• _Exercise inputs_
=-=-=
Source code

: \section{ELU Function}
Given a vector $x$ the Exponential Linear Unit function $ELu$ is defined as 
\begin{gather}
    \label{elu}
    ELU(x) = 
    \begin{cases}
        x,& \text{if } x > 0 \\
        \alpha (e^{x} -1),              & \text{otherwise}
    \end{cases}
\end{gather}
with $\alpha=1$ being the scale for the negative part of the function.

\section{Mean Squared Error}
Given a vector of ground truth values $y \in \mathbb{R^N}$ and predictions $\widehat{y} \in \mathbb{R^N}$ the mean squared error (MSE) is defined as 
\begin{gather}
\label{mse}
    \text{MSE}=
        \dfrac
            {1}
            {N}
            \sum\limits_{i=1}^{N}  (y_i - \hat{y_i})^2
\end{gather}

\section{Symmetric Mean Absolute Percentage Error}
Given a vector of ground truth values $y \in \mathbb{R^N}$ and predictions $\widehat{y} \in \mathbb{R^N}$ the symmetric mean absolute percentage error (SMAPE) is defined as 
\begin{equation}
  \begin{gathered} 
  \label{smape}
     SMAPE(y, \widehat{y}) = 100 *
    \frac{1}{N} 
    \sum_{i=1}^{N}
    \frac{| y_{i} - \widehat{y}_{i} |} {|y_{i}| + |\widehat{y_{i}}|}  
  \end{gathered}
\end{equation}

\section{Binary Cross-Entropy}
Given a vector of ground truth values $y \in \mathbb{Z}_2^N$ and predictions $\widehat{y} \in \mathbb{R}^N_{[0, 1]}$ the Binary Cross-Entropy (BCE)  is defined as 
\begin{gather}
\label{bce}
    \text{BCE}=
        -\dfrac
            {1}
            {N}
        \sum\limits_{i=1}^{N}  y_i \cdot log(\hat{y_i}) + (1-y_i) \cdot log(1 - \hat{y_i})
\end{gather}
=-=-=
• _Instructions to follow_
Filter the entries and copy out every line with the word "Binary".

• _Result of the task_
\section{Binary Cross-Entropy}
Given a vector of ground truth values $y \in \mathbb{Z}_2^N$ and predictions $\widehat{y} \in \mathbb{R}^N_{[0, 1]}$ the Binary Cross-Entropy (BCE)  is defined as 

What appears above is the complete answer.